Il ragazzo non è ancora morto; deve decidere se confermare la scelta o risvegliarsi sano, dopo avere buttato le paste (chi non sopporta la rivelazione dei dettagli della trama e di “come va a finire” si fermi qui). Alla fine butterà le paste, che saranno mangiate dal cane. Avrebbe fatto meglio a chiamare il telefono azzurro per farsi liberare da quella bestia di padre che gli è capitato.
Nella giornata della gita al mare “coso” gli fa mangiare un abbondante piatto di spaghetti allo scoglio senza l’iniezione di insulina, tanto è quasi morto. Poi gli fa provare l’ebbrezza di un piccolo volo.
Per gli altri personaggi passi che il corpo morto si stia decomponendo e l’anima vada in giro. Ma il ragazzo ricoverato non è morto. Dunque ce ne sono due: uno nel lettino d’ospedale e uno che mangia gli spaghetti e va al mare insieme ai suicidi nell’unica parentesi di tempo buono che interrompe la pioggia incessante che inzuppa tutti.
La pioggia così abbondante deve avere un significato nelle intenzioni del regista. Secondo me significa: se decidete di suicidarvi, tenete pronto un ombrello. Potrebbe servire.
I tre che tornano alla vita (vanno indietro di una settimana) alla fine fanno amicizia. Immagino le conversazioni quando si rivedono: «Ti ricordi quando eravamo morti? Che risate!», «Hai visto più coso, l’innominato?», «No, il suo posto l’ha preso Napoleone; è bravo; l’innominato si è trasferito in un’altra ASL», «Se lo vedi salutamelo e ringrazialo ancora a nome mio per il miracolo della carrozzina. Lo considero un santo: “San Coso”».
Già: la ragazza ex atleta, che si era suicidata perché ridotta su una carrozzina, scopre, alla fine, di poter camminare e di riuscire a fare esercizi difficilissimi di ginnastica artistica su un parapetto pericoloso.
È ovvio che consideri “coso” un santo, o almeno un angelo.

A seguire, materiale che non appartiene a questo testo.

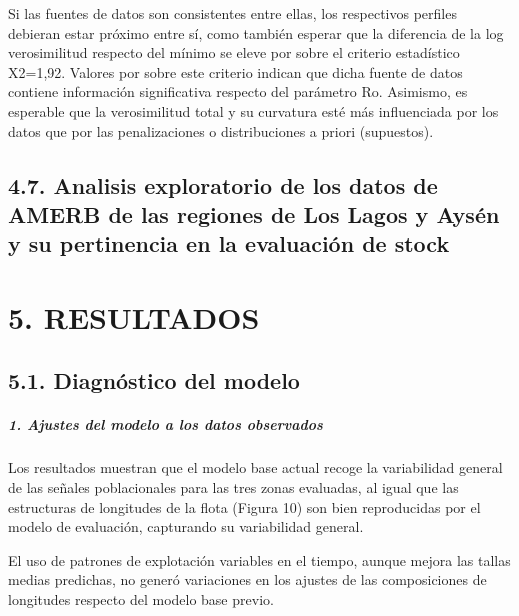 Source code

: \documentclass[
]{article}
\begin{document}
Si las fuentes de datos son consistentes entre ellas, los respectivos
perfiles debieran estar próximo entre sí, como también esperar que la
diferencia de la log verosimilitud respecto del mínimo se eleve por
sobre el criterio estadístico X2=1,92. Valores por sobre este criterio
indican que dicha fuente de datos contiene información significativa
respecto del parámetro Ro. Asimismo, es esperable que la verosimilitud
total y su curvatura esté más influenciada por los datos que por las
penalizaciones o distribuciones a priori (supuestos).

\hypertarget{analisis-exploratorio-de-los-datos-de-amerb-de-las-regiones-de-los-lagos-y-aysuxe9n-y-su-pertinencia-en-la-evaluaciuxf3n-de-stock}{%
\subsection{4.7. Analisis exploratorio de los datos de AMERB de las
regiones de Los Lagos y Aysén y su pertinencia en la evaluación de
stock}\label{analisis-exploratorio-de-los-datos-de-amerb-de-las-regiones-de-los-lagos-y-aysuxe9n-y-su-pertinencia-en-la-evaluaciuxf3n-de-stock}}

\pagebreak

\hypertarget{resultados}{%
\section{5. RESULTADOS}\label{resultados}}

\hypertarget{diagnuxf3stico-del-modelo-1}{%
\subsection{5.1. Diagnóstico del
modelo}\label{diagnuxf3stico-del-modelo-1}}

\hypertarget{ajustes-del-modelo-a-los-datos-observados}{%
\subparagraph{\texorpdfstring{\textbf{\emph{1. Ajustes del modelo a los
datos
observados}}}{1. Ajustes del modelo a los datos observados}}\label{ajustes-del-modelo-a-los-datos-observados}}

Los resultados muestran que el modelo base actual recoge la variabilidad
general de las señales poblacionales para las tres zonas evaluadas, al
igual que las estructuras de longitudes de la flota (Figura 10) son bien
reproducidas por el modelo de evaluación, capturando su variabilidad
general.

El uso de patrones de explotación variables en el tiempo, aunque mejora
las tallas medias predichas, no generó variaciones en los ajustes de las
composiciones de longitudes respecto del modelo base previo.
\end{document}
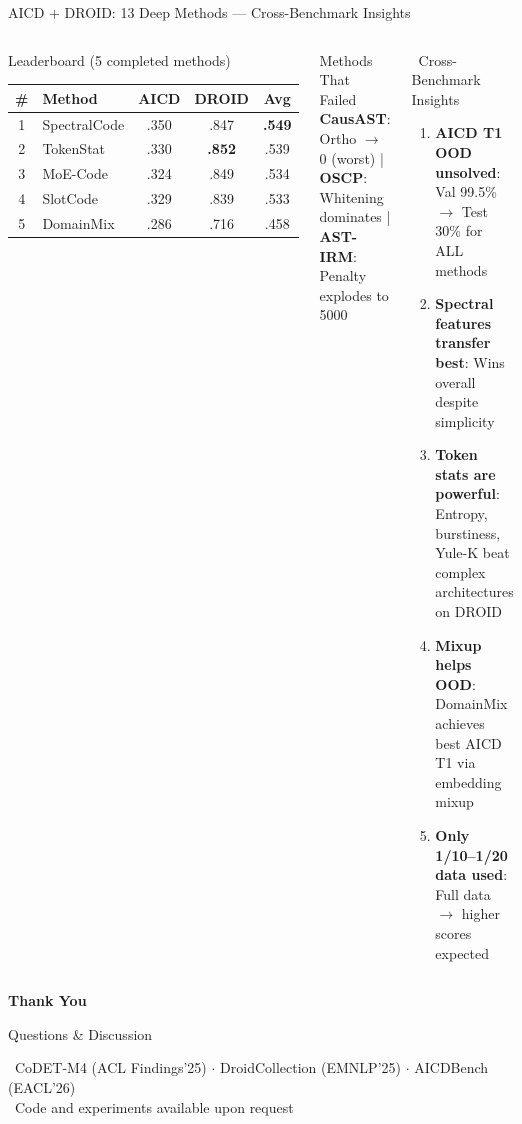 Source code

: \documentclass[aspectratio=169, 10pt]{beamer}
\begin{document}
\begin{frame}{AICD + DROID: 13 Deep Methods --- Cross-Benchmark Insights}
\vspace{-0.2cm}
\begin{columns}[T]
\begin{block}{Leaderboard (5 completed methods)}
\centering\scriptsize
\begin{tabular}{clccc}
\toprule
\textbf{\#} & \textbf{Method} & \textbf{AICD} & \textbf{DROID} & \textbf{Avg} \\
\midrule
\rowcolor{oursgreen}
1 & SpectralCode & .350 & .847 & \textbf{.549} \\
2 & TokenStat & .330 & \textbf{.852} & .539 \\
3 & MoE-Code & .324 & .849 & .534 \\
4 & SlotCode & .329 & .839 & .533 \\
5 & DomainMix & .286 & .716 & .458 \\
\bottomrule
\end{tabular}
\end{block}

\begin{alertblock}{\scriptsize Methods That Failed}
\scriptsize
\textbf{CausAST}: Ortho $\to$ 0 (worst) | \textbf{OSCP}: Whitening dominates | \textbf{AST-IRM}: Penalty explodes to 5000
\end{alertblock}

\begin{exampleblock}{\faLightbulb\ Cross-Benchmark Insights}
\small
\begin{enumerate}\setlength\itemsep{3pt}
    \item \textbf{AICD T1 OOD unsolved}: Val 99.5\% $\to$ Test 30\% for ALL methods
    \item \textbf{Spectral features transfer best}: Wins overall despite simplicity
    \item \textbf{Token stats are powerful}: Entropy, burstiness, Yule-K beat complex architectures on DROID
    \item \textbf{Mixup helps OOD}: DomainMix achieves best AICD T1 via embedding mixup
    \item \textbf{Only 1/10--1/20 data used}: Full data $\to$ higher scores expected
\end{enumerate}
\end{exampleblock}
\end{columns}
\end{frame}


\begin{frame}{}
\vspace{1.5cm}
\begin{center}
{\Huge \textbf{Thank You}}
\vspace{0.8cm}

{\Large Questions \& Discussion}
\vspace{1cm}

{\small
\faDatabase\ CoDET-M4 {\tiny(ACL Findings'25)} $\cdot$ DroidCollection {\tiny(EMNLP'25)} $\cdot$ AICDBench {\tiny(EACL'26)} \\[4pt]
\faGithub\ Code and experiments available upon request
}
\end{center}
\end{frame}
\end{document}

Confrontando questo personaggio con Clarence, “l’angelo di seconda classe” che salva George (James Stewart) nel film di Frank Capra La vita è meravigliosa (1946), ci rendiamo conto di quanti passi indietro abbia fatto l’arte cinematografica in pochi decenni. Pare si sia persa la capacità di raccontare una favola.

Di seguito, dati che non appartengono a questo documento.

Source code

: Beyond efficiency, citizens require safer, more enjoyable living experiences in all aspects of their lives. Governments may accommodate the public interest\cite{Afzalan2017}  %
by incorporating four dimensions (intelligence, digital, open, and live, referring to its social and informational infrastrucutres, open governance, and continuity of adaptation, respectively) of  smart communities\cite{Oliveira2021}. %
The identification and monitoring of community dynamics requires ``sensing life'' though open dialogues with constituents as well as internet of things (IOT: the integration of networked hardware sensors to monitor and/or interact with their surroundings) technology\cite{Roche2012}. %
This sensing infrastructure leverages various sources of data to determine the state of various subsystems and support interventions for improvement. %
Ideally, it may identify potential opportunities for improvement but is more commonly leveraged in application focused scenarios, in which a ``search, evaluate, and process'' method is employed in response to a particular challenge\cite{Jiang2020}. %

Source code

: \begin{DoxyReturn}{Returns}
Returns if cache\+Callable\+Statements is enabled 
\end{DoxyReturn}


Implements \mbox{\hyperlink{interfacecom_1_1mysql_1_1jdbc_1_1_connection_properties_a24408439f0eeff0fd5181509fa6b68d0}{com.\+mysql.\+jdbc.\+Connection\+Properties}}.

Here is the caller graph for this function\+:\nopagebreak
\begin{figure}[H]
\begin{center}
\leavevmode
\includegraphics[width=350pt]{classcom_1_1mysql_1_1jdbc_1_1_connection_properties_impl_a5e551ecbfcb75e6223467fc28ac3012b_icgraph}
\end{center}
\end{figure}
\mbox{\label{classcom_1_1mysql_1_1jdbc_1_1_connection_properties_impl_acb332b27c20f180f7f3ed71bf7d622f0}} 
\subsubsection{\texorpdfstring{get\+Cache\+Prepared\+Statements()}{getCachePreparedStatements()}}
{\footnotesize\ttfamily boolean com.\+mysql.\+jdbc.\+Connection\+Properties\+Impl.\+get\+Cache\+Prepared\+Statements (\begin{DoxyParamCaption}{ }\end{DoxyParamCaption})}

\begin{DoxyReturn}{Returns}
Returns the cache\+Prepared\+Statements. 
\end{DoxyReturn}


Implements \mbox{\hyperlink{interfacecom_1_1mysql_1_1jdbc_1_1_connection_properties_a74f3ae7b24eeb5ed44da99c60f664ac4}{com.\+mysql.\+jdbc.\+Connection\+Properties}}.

Quante favole ci hanno raccontato al cinema! Tante.
Credevamo alle cose più assurde in quell’ora e mezza, perché il regista le sapeva raccontare: con ironia, con poesia, suscitando emozioni.

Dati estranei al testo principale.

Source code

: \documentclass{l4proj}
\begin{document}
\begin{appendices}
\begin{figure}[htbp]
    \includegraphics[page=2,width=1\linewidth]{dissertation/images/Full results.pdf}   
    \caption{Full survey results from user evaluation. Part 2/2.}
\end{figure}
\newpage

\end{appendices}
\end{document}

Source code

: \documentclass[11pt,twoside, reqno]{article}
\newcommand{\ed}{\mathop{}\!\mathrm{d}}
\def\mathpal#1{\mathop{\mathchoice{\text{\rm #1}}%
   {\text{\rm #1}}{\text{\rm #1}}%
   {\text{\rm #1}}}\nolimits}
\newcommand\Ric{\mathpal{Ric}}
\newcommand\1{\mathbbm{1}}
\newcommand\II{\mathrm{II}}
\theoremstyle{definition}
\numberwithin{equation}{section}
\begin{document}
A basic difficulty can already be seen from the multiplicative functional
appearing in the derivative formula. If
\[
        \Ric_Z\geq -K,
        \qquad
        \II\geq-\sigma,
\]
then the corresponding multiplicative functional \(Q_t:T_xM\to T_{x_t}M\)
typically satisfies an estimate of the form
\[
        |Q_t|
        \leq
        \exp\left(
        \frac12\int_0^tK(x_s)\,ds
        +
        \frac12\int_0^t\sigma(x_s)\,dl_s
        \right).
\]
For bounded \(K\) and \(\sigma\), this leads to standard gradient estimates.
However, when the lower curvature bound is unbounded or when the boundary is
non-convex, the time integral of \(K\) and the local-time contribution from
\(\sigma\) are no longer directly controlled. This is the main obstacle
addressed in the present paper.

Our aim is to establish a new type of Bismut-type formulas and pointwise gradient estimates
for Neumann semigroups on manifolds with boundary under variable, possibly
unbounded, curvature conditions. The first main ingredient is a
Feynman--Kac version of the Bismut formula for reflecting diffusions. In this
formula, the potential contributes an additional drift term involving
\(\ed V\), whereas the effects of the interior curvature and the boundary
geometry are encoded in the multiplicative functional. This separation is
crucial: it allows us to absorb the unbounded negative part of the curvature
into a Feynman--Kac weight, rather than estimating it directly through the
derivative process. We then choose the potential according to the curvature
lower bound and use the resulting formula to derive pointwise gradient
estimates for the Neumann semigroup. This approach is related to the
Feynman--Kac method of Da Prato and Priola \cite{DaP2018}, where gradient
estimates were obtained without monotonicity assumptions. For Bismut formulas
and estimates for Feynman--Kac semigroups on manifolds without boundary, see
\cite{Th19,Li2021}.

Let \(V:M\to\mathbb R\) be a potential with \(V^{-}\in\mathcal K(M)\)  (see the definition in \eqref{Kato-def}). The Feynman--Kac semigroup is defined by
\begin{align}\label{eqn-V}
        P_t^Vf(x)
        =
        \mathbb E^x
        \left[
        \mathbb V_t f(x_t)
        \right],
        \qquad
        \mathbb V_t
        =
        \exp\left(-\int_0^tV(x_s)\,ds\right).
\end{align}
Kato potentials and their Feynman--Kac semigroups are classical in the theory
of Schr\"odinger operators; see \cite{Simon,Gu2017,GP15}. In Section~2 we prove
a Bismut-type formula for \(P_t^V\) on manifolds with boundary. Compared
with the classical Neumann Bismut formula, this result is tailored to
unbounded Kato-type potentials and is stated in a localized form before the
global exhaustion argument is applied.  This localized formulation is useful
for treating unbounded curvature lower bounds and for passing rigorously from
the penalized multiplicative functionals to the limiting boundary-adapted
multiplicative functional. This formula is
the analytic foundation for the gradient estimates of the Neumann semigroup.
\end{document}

Importante non è che la trama sia verosimile, ma che non contenga contraddizioni interne.
I bambini ci fanno mille obiezioni se cominciamo a contraddirci quando raccontiamo le favole. Capiscono se non crediamo alla verità profonda del racconto.
Possibile che, al giorno d’oggi, molti registi riescano solo a imbastire una trama deprimente che non regge da nessun punto di vista?